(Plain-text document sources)

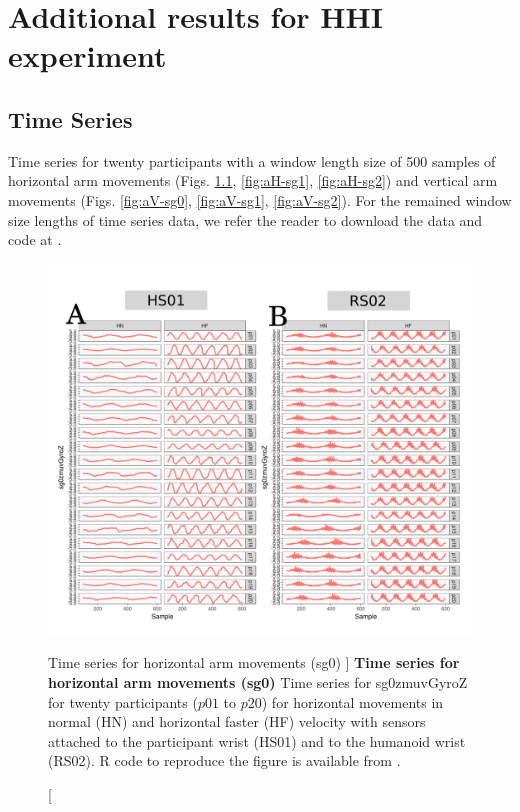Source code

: \chapter{Additional results for HHI experiment} \label{appendix:e}

\graphicspath{{figs/appendixE/PDF/}}


\section{Time Series} \label{appendix:e:ts}

Time series for twenty participants with a window length size of 500 samples
of horizontal arm movements (Figs. \ref{fig:aH-sg0}, \ref{fig:aH-sg1}, \ref{fig:aH-sg2})
and vertical arm movements (Figs. \ref{fig:aV-sg0}, \ref{fig:aV-sg1}, \ref{fig:aV-sg2}).
For the remained window size lengths of time series data, we refer
the reader to download the data and code at \cite{hwum2018}.
\begin{figure}
\centering
\includegraphics[width=1.0\textwidth]{aH-sg0}
    	\caption
	[Time series for horizontal arm movements (sg0) ]{
	{\bf Time series for horizontal arm movements (sg0)}
		Time series for sg0zmuvGyroZ for twenty participants 
		($p01$ to  $p20$) 
		for horizontal movements in normal (HN) and horizontal faster (HF) 
		velocity with sensors attached to the participant wrist (HS01)
		and to the humanoid wrist (RS02).
	R code to reproduce the figure is available from \cite{hwum2018}.
        }
    \label{fig:aH-sg0}
\end{figure}

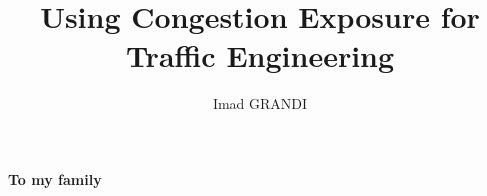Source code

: \documentclass[mres]{ucl_thesis}
\title{Using Congestion Exposure for Traffic Engineering}
\author{Imad GRANDI}
\begin{document}
\maketitle

\clearpage
\clearpage
\fontsize{12}{15}
\selectfont
\begin{center}
\textbf{}
\end{center}
\clearpage
\begin{center}
\textbf{To my family}
\end{center}




\setcounter{tocdepth}{2}
\tableofcontents
\listoffigures

\cleardoublepage













\end{document}

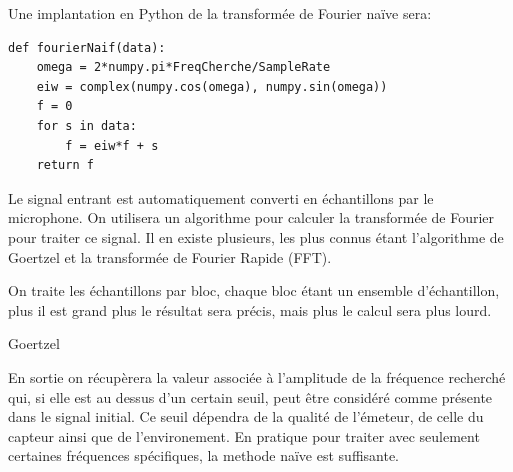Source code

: \documentclass[12pt]{article}
\begin{document}
Une implantation en Python de la transformée de Fourier naïve sera:
\begin{verbatim}
def fourierNaif(data):
    omega = 2*numpy.pi*FreqCherche/SampleRate
    eiw = complex(numpy.cos(omega), numpy.sin(omega))
    f = 0
    for s in data:
        f = eiw*f + s
    return f
\end{verbatim}

Le signal entrant est automatiquement converti en échantillons par le microphone. On utilisera un algorithme pour calculer la transformée de Fourier pour traiter ce signal. Il en existe plusieurs, les plus connus étant l'algorithme de Goertzel et la transformée de Fourier Rapide (FFT).

On traite les échantillons par bloc, chaque bloc étant un ensemble d'échantillon, plus il est grand plus le résultat sera précis, mais plus le calcul sera plus lourd.
\begin{algorithm}[H]
\caption{Goertzel}
\begin{algorithmic}
\ENDFOR
{}
\end{algorithmic}
\end{algorithm}

En sortie on récupèrera la valeur associée à l'amplitude de la fréquence recherché qui, si elle est au dessus d'un certain seuil, peut être considéré comme présente dans le signal initial. Ce seuil dépendra de la qualité de l'émeteur, de celle du capteur ainsi que de l'environement.
En pratique pour traiter avec seulement certaines fréquences spécifiques, la methode naïve est suffisante.
\end{document}
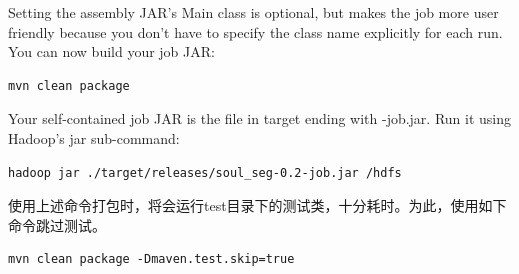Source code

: \par Setting the assembly JAR's Main class is optional, but makes the job more user friendly because you don’t have to specify the class name explicitly for each run. You can now build your job JAR:
\begin{verbatim}
mvn clean package
\end{verbatim}
\par Your self-contained job JAR is the file in target ending with -job.jar. Run it using Hadoop’s jar sub-command: 
\begin{verbatim}
hadoop jar ./target/releases/soul_seg-0.2-job.jar /hdfs
\end{verbatim}
\par 使用上述命令打包时，将会运行test目录下的测试类，十分耗时。为此，使用如下命令跳过测试。
\begin{verbatim}
mvn clean package -Dmaven.test.skip=true
\end{verbatim}
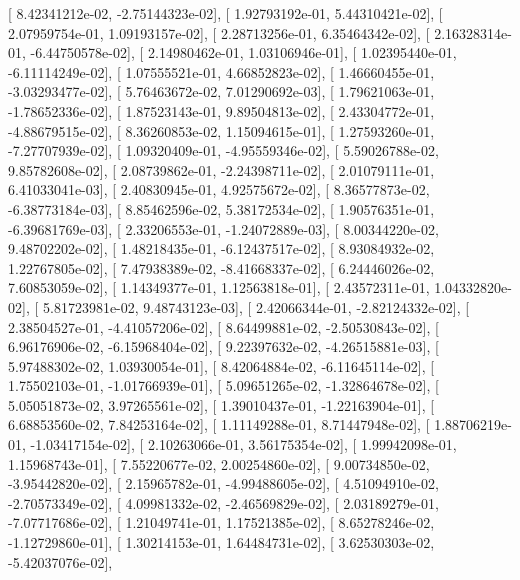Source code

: \documentclass{article}
\begin{document}
       [  8.42341212e-02,  -2.75144323e-02],
       [  1.92793192e-01,   5.44310421e-02],
       [  2.07959754e-01,   1.09193157e-02],
       [  2.28713256e-01,   6.35464342e-02],
       [  2.16328314e-01,  -6.44750578e-02],
       [  2.14980462e-01,   1.03106946e-01],
       [  1.02395440e-01,  -6.11114249e-02],
       [  1.07555521e-01,   4.66852823e-02],
       [  1.46660455e-01,  -3.03293477e-02],
       [  5.76463672e-02,   7.01290692e-03],
       [  1.79621063e-01,  -1.78652336e-02],
       [  1.87523143e-01,   9.89504813e-02],
       [  2.43304772e-01,  -4.88679515e-02],
       [  8.36260853e-02,   1.15094615e-01],
       [  1.27593260e-01,  -7.27707939e-02],
       [  1.09320409e-01,  -4.95559346e-02],
       [  5.59026788e-02,   9.85782608e-02],
       [  2.08739862e-01,  -2.24398711e-02],
       [  2.01079111e-01,   6.41033041e-03],
       [  2.40830945e-01,   4.92575672e-02],
       [  8.36577873e-02,  -6.38773184e-03],
       [  8.85462596e-02,   5.38172534e-02],
       [  1.90576351e-01,  -6.39681769e-03],
       [  2.33206553e-01,  -1.24072889e-03],
       [  8.00344220e-02,   9.48702202e-02],
       [  1.48218435e-01,  -6.12437517e-02],
       [  8.93084932e-02,   1.22767805e-02],
       [  7.47938389e-02,  -8.41668337e-02],
       [  6.24446026e-02,   7.60853059e-02],
       [  1.14349377e-01,   1.12563818e-01],
       [  2.43572311e-01,   1.04332820e-02],
       [  5.81723981e-02,   9.48743123e-03],
       [  2.42066344e-01,  -2.82124332e-02],
       [  2.38504527e-01,  -4.41057206e-02],
       [  8.64499881e-02,  -2.50530843e-02],
       [  6.96176906e-02,  -6.15968404e-02],
       [  9.22397632e-02,  -4.26515881e-03],
       [  5.97488302e-02,   1.03930054e-01],
       [  8.42064884e-02,  -6.11645114e-02],
       [  1.75502103e-01,  -1.01766939e-01],
       [  5.09651265e-02,  -1.32864678e-02],
       [  5.05051873e-02,   3.97265561e-02],
       [  1.39010437e-01,  -1.22163904e-01],
       [  6.68853560e-02,   7.84253164e-02],
       [  1.11149288e-01,   8.71447948e-02],
       [  1.88706219e-01,  -1.03417154e-02],
       [  2.10263066e-01,   3.56175354e-02],
       [  1.99942098e-01,   1.15968743e-01],
       [  7.55220677e-02,   2.00254860e-02],
       [  9.00734850e-02,  -3.95442820e-02],
       [  2.15965782e-01,  -4.99488605e-02],
       [  4.51094910e-02,  -2.70573349e-02],
       [  4.09981332e-02,  -2.46569829e-02],
       [  2.03189279e-01,  -7.07717686e-02],
       [  1.21049741e-01,   1.17521385e-02],
       [  8.65278246e-02,  -1.12729860e-01],
       [  1.30214153e-01,   1.64484731e-02],
       [  3.62530303e-02,  -5.42037076e-02],
\end{document}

» **TASK TO COMPLETE**
In your answer, repeat all the entries exactly, but leave out the pictures.

» **WRITTEN ANSWER**
Source code

: \chapter{Additional results for HHI experiment} \label{appendix:e}

\graphicspath{{figs/appendixE/PDF/}}


\section{Time Series} \label{appendix:e:ts}

Time series for twenty participants with a window length size of 500 samples
of horizontal arm movements (Figs. \ref{fig:aH-sg0}, \ref{fig:aH-sg1}, \ref{fig:aH-sg2})
and vertical arm movements (Figs. \ref{fig:aV-sg0}, \ref{fig:aV-sg1}, \ref{fig:aV-sg2}).
For the remained window size lengths of time series data, we refer
the reader to download the data and code at \cite{hwum2018}.
\begin{figure}
\centering
\includegraphics[width=1.0\textwidth]{aH-sg0}
    	\caption
	[Time series for horizontal arm movements (sg0) ]{
	{\bf Time series for horizontal arm movements (sg0)}
		Time series for sg0zmuvGyroZ for twenty participants 
		($p01$ to  $p20$) 
		for horizontal movements in normal (HN) and horizontal faster (HF) 
		velocity with sensors attached to the participant wrist (HS01)
		and to the humanoid wrist (RS02).
	R code to reproduce the figure is available from \cite{hwum2018}.
        }
    \label{fig:aH-sg0}
\end{figure}

Source code

: \documentclass[mres]{ucl_thesis}
\title{Using Congestion Exposure for Traffic Engineering}
\author{Imad GRANDI}
\begin{document}
\maketitle

\clearpage
\clearpage
\fontsize{12}{15}
\selectfont
\begin{center}
\textbf{}
\end{center}
\clearpage
\begin{center}
\textbf{To my family}
\end{center}




\setcounter{tocdepth}{2}
\tableofcontents
\listoffigures

\cleardoublepage













\end{document}

Source code

: \documentclass[12pt]{article}
\begin{document}
Une implantation en Python de la transformée de Fourier naïve sera:
\begin{verbatim}
def fourierNaif(data):
    omega = 2*numpy.pi*FreqCherche/SampleRate
    eiw = complex(numpy.cos(omega), numpy.sin(omega))
    f = 0
    for s in data:
        f = eiw*f + s
    return f
\end{verbatim}

Le signal entrant est automatiquement converti en échantillons par le microphone. On utilisera un algorithme pour calculer la transformée de Fourier pour traiter ce signal. Il en existe plusieurs, les plus connus étant l'algorithme de Goertzel et la transformée de Fourier Rapide (FFT).

On traite les échantillons par bloc, chaque bloc étant un ensemble d'échantillon, plus il est grand plus le résultat sera précis, mais plus le calcul sera plus lourd.
\begin{algorithm}[H]
\caption{Goertzel}
\begin{algorithmic}
\ENDFOR
{}
\end{algorithmic}
\end{algorithm}

En sortie on récupèrera la valeur associée à l'amplitude de la fréquence recherché qui, si elle est au dessus d'un certain seuil, peut être considéré comme présente dans le signal initial. Ce seuil dépendra de la qualité de l'émeteur, de celle du capteur ainsi que de l'environement.
En pratique pour traiter avec seulement certaines fréquences spécifiques, la methode naïve est suffisante.
\end{document}
Source code

: \par Setting the assembly JAR's Main class is optional, but makes the job more user friendly because you don’t have to specify the class name explicitly for each run. You can now build your job JAR:
\begin{verbatim}
mvn clean package
\end{verbatim}
\par Your self-contained job JAR is the file in target ending with -job.jar. Run it using Hadoop’s jar sub-command: 
\begin{verbatim}
hadoop jar ./target/releases/soul_seg-0.2-job.jar /hdfs
\end{verbatim}
\par 使用上述命令打包时，将会运行test目录下的测试类，十分耗时。为此，使用如下命令跳过测试。
\begin{verbatim}
mvn clean package -Dmaven.test.skip=true
\end{verbatim}
Source code

: \documentclass{article}
\begin{document}
       [  8.42341212e-02,  -2.75144323e-02],
       [  1.92793192e-01,   5.44310421e-02],
       [  2.07959754e-01,   1.09193157e-02],
       [  2.28713256e-01,   6.35464342e-02],
       [  2.16328314e-01,  -6.44750578e-02],
       [  2.14980462e-01,   1.03106946e-01],
       [  1.02395440e-01,  -6.11114249e-02],
       [  1.07555521e-01,   4.66852823e-02],
       [  1.46660455e-01,  -3.03293477e-02],
       [  5.76463672e-02,   7.01290692e-03],
       [  1.79621063e-01,  -1.78652336e-02],
       [  1.87523143e-01,   9.89504813e-02],
       [  2.43304772e-01,  -4.88679515e-02],
       [  8.36260853e-02,   1.15094615e-01],
       [  1.27593260e-01,  -7.27707939e-02],
       [  1.09320409e-01,  -4.95559346e-02],
       [  5.59026788e-02,   9.85782608e-02],
       [  2.08739862e-01,  -2.24398711e-02],
       [  2.01079111e-01,   6.41033041e-03],
       [  2.40830945e-01,   4.92575672e-02],
       [  8.36577873e-02,  -6.38773184e-03],
       [  8.85462596e-02,   5.38172534e-02],
       [  1.90576351e-01,  -6.39681769e-03],
       [  2.33206553e-01,  -1.24072889e-03],
       [  8.00344220e-02,   9.48702202e-02],
       [  1.48218435e-01,  -6.12437517e-02],
       [  8.93084932e-02,   1.22767805e-02],
       [  7.47938389e-02,  -8.41668337e-02],
       [  6.24446026e-02,   7.60853059e-02],
       [  1.14349377e-01,   1.12563818e-01],
       [  2.43572311e-01,   1.04332820e-02],
       [  5.81723981e-02,   9.48743123e-03],
       [  2.42066344e-01,  -2.82124332e-02],
       [  2.38504527e-01,  -4.41057206e-02],
       [  8.64499881e-02,  -2.50530843e-02],
       [  6.96176906e-02,  -6.15968404e-02],
       [  9.22397632e-02,  -4.26515881e-03],
       [  5.97488302e-02,   1.03930054e-01],
       [  8.42064884e-02,  -6.11645114e-02],
       [  1.75502103e-01,  -1.01766939e-01],
       [  5.09651265e-02,  -1.32864678e-02],
       [  5.05051873e-02,   3.97265561e-02],
       [  1.39010437e-01,  -1.22163904e-01],
       [  6.68853560e-02,   7.84253164e-02],
       [  1.11149288e-01,   8.71447948e-02],
       [  1.88706219e-01,  -1.03417154e-02],
       [  2.10263066e-01,   3.56175354e-02],
       [  1.99942098e-01,   1.15968743e-01],
       [  7.55220677e-02,   2.00254860e-02],
       [  9.00734850e-02,  -3.95442820e-02],
       [  2.15965782e-01,  -4.99488605e-02],
       [  4.51094910e-02,  -2.70573349e-02],
       [  4.09981332e-02,  -2.46569829e-02],
       [  2.03189279e-01,  -7.07717686e-02],
       [  1.21049741e-01,   1.17521385e-02],
       [  8.65278246e-02,  -1.12729860e-01],
       [  1.30214153e-01,   1.64484731e-02],
       [  3.62530303e-02,  -5.42037076e-02],
\end{document}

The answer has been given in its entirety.